The Special Rapporteur was accompanied during this visit by a delegation consisting of Dr. Ololade Shyllon, a human rights lawyer and expert on access to information, Ms. Eva Heza, a legal officer from the African Commission’s Secretariat, and Ms. Winfred Mbae,
assistant and researcher.
The purpose of the advocacy visit was to promote the full exercise of Article 9 of the African Charter on Human and Peoples’ Rights which enshrines the rights to freedom of expression and access to information. The visit, in particular, sought to provide technical support towards enactment of access to information legislation; and to encourage the use of access to information protocols during the forthcoming elections in Namibia.
During his visit, the Special Rapporteur and his delegation was granted audience with His Excellency Hage Geingob, President of the Republic of Namibia. Additionally, the Special Rapporteur held consultations with the Parliamentary Standing Committee on Information, Communications and Technology and Innovation, the Chairperson of the Law Reform and Development Commission, the Ombudsman, the Chief Executive Officer of the Electoral Commission of Namibia, the Media Ombudsman and representatives from the Editors’ Forum of Namibia. He also held consultations with representatives from civil society organizations and the media. Additionally, the Special Rapporteur gave a guest lecture at the Law Department of the University of Namibia, attended the launch of a report on ‘fake news’ and Elections in Namibia, and participated in radio and television events to raise awareness on Article 9 issues.
As part of his advocacy visit, the Special Rapporteur participated in a Consultation on the draft revised Declaration on Principles of Freedom of Expression and Access to Information in Africa involving participants from six countries in Southern Africa.
This process is being undertaken pursuant to African Commission Resolutions which cumulatively call on the Special Rapporteur to revise and expand the Declaration of Principles on Freedom of Expression in Africa which was adopted by the African Commission in 2002.
The Special Rapporteur welcomes the continuing commitment by the Government of Namibia to enact an access to information legislation. This commitment was reaffirmed both by the President and the Parliamentary standing Committee. The Special Rapporteur also takes note of the keenness by civil society to ensure that Namibia enacts a law that complies fully with international standards on access to information, including those established in the African Commission’s Model Law on Access to Information for Africa.
The Special Rapporteur calls on the Government to publish or make public the Access to Information Bill at the earliest to enable Namibians to provide feedback on its contents.
He indeed also looks forward to providing technical advice on the Bill’s contents.
The Special Rapporteur also encourages the Electoral Commission of Namibia and other electoral stakeholders, including the media, political parties and civil society, to proactively provide relevant information to Namibia’s electorate prior to, during and after the polls which are taking place later this year.

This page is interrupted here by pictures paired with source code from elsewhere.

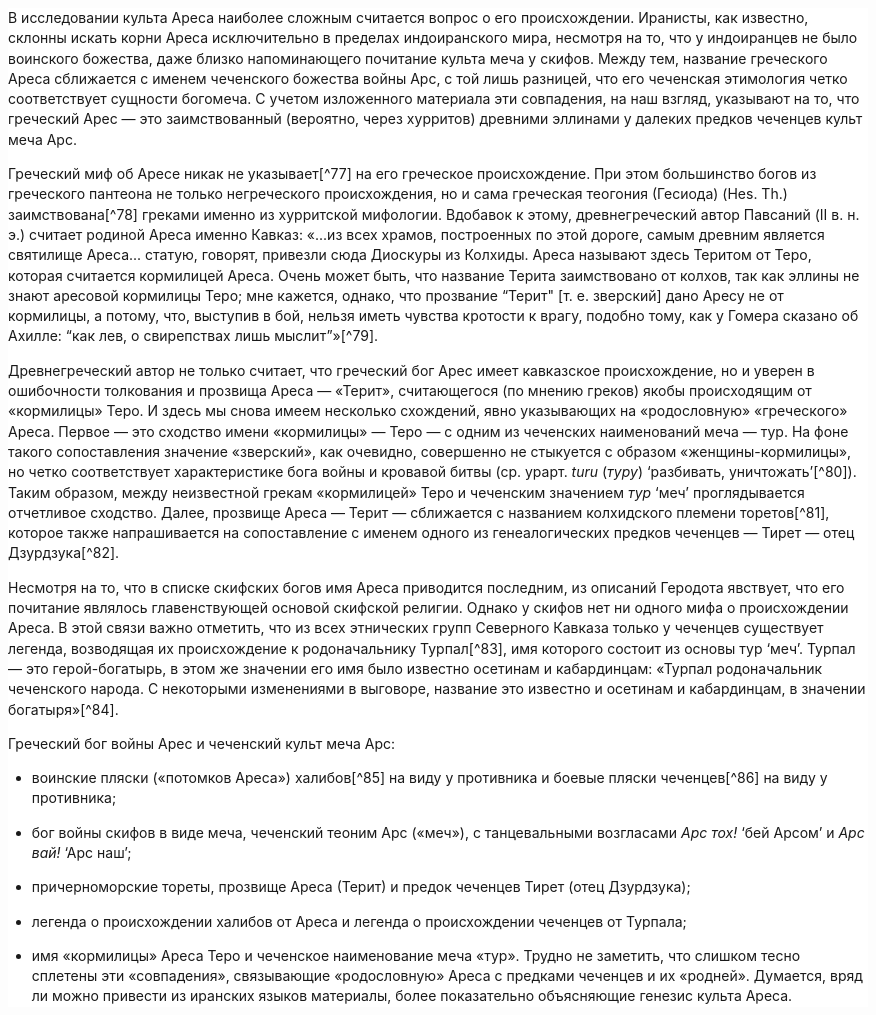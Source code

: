 В исследовании культа Ареса наиболее сложным считается вопрос о его происхождении. Иранисты, как известно, склонны искать корни Ареса исключительно в пределах индоиранского мира, несмотря на то, что у индоиранцев не было воинского божества, даже близко напоминающего почитание культа меча у скифов. Между тем, название греческого Ареса сближается с именем чеченского божества войны Арс, с той лишь разницей, что его чеченская этимология четко соответствует сущности богомеча. С учетом изложенного материала эти совпадения, на наш взгляд, указывают на то, что греческий Арес — это заимствован­ный (вероятно, через хурритов) древними эллинами у далеких предков чеченцев культ меча Арс.

Греческий миф об Аресе никак не указывает[^77] на его греческое происхождение. При этом большинство богов из греческого пан­теона не только негреческого происхождения, но и сама греческая теогония (Гесиода) (Hes. Th.) заимствована[^78] греками именно из хурритской мифологии. Вдобавок к этому, древнегреческий автор Павсаний (II в. н. э.) считает родиной Ареса именно Кавказ: «...из всех храмов, построенных по этой дороге, самым древ­ним является святилище Ареса... статую, говорят, привезли сюда Диоскуры из Колхиды. Ареса называют здесь Теритом от Теро, которая считается кормилицей Ареса. Очень может быть, что название Терита заимствовано от колхов, так как эллины не знают аресовой кормилицы Теро; мне кажется, однако, что прозвание “Терит" [т. е. зверский] дано Аресу не от кормилицы, а потому, что, выступив в бой, нельзя иметь чувства кротости к врагу, подобно тому, как у Гомера сказано об Ахилле: “как лев, о свирепствах лишь мыслит”»[^79].

Древнегреческий автор не только считает, что греческий бог Арес имеет кавказское происхождение, но и уверен в ошибоч­ности толкования и прозвища Ареса — «Терит», считающегося (по мнению греков) якобы происходящим от «кормилицы» Теро. И здесь мы снова имеем несколько схождений, явно указывающих на «родословную» «греческого» Ареса. Первое — это сход­ство имени «кормилицы» — Теро — с одним из чеченских наи­менований меча — тур. На фоне такого сопоставления значение «зверский», как очевидно, совершенно не стыкуется с образом «женщины-кормилицы», но четко соответствует характеристике бога войны и кровавой битвы (ср. урарт. *turu* (*туру*) ‘разбивать, уничтожать’[^80]). Таким образом, между неизвестной грекам «кор­милицей» Теро и чеченским значением *тур* ‘меч’ проглядывается отчетливое сходство. Далее, прозвище Ареса — Терит — сближа­ется с названием колхидского племени торетов[^81], которое также напрашивается на сопоставление с именем одного из генеалоги­ческих предков чеченцев — Тирет — отец Дзурдзука[^82].

Несмотря на то, что в списке скифских богов имя Ареса при­водится последним, из описаний Геродота явствует, что его почитание являлось главенствующей основой скифской религии. Однако у скифов нет ни одного мифа о происхождении Ареса. В этой связи важно отметить, что из всех этнических групп Северного Кавказа только у чеченцев существует легенда, возводящая их происхождение к родоначальнику Турпал[^83], имя кото­рого состоит из основы тур ‘меч’. Турпал — это герой-богатырь, в этом же значении его имя было известно осетинам и кабардинцам: «Турпал родоначальник чеченского народа. С некоторыми изменениями в выговоре, название это известно и осетинам и кабардинцам, в значении богатыря»[^84].

Греческий бог войны Арес и чеченский культ меча Арс:

- воинские пляски («потомков Ареса») халибов[^85] на виду у про­тивника и боевые пляски чеченцев[^86] на виду у противника;
- бог войны скифов в виде меча, чеченский теоним Арс («меч»), с танцевальными возгласами *Арс тох!* ‘бей Арсом’ и *Арс вай!* ‘Арс наш’;

- причерноморские тореты, прозвище Ареса (Терит) и предок чеченцев Тирет (отец Дзурдзука);

- легенда о происхождении халибов от Ареса и легенда о про­исхождении чеченцев от Турпала;

- имя «кормилицы» Ареса Теро и чеченское наименование меча «тур». Трудно не заметить, что слишком тесно сплетены эти «совпадения», связывающие «родословную» Ареса с пред­ками чеченцев и их «родней». Думается, вряд ли можно привести из иранских языков материалы, более показательно объясняю­щие генезис культа Ареса.

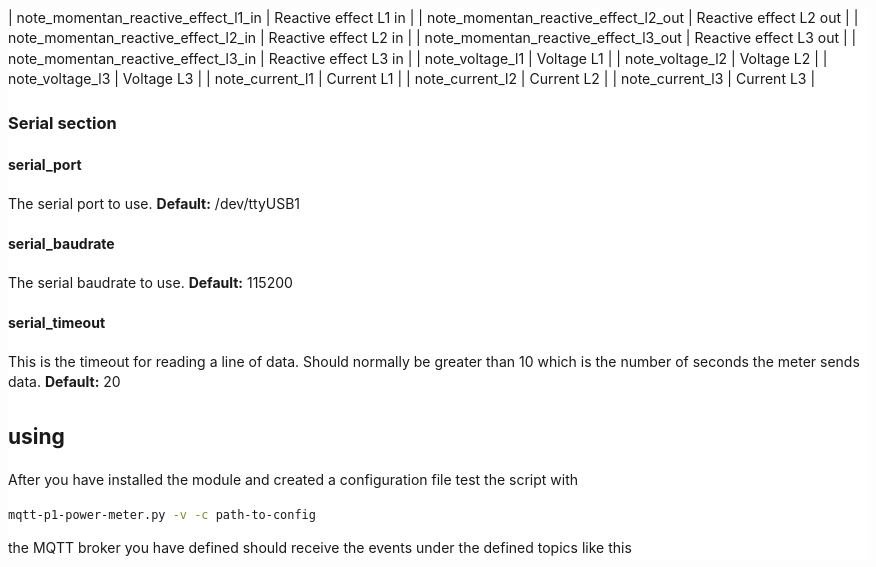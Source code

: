 | note_momentan_reactive_effect_l1_in | Reactive effect L1 in |
| note_momentan_reactive_effect_l2_out | Reactive effect L2 out |
| note_momentan_reactive_effect_l2_in | Reactive effect L2 in |
| note_momentan_reactive_effect_l3_out | Reactive effect L3 out |
| note_momentan_reactive_effect_l3_in | Reactive effect L3 in |
| note_voltage_l1 | Voltage L1 |
| note_voltage_l2 | Voltage L2 |
| note_voltage_l3 | Voltage L3 |
| note_current_l1 | Current L1 |
| note_current_l2 | Current L2 |
| note_current_l3 | Current L3 |

### Serial section

#### serial_port
The serial port to use. **Default:** /dev/ttyUSB1

#### serial_baudrate
The serial baudrate to use. **Default:** 115200

#### serial_timeout
This is the timeout for reading a line of data. Should normally be greater than 10 which is the number of seconds the meter sends data. **Default:** 20  

## using

After you have installed the module and created a configuration file test the script with

```bash
mqtt-p1-power-meter.py -v -c path-to-config
```

the MQTT broker you have defined should receive the events under the defined topics like this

The African Commission’s Guidelines on Elections and Access to Information have invaluable protocols for guiding electoral stakeholders in this regard.
The Special Rapporteur thanks the Namibia Media Trust in collaboration with ACTION Namibia Coalition for hosting the visit. He also thanks the Government and people of Namibia for the warm welcome accorded to him and his delegation during the advocacy visit.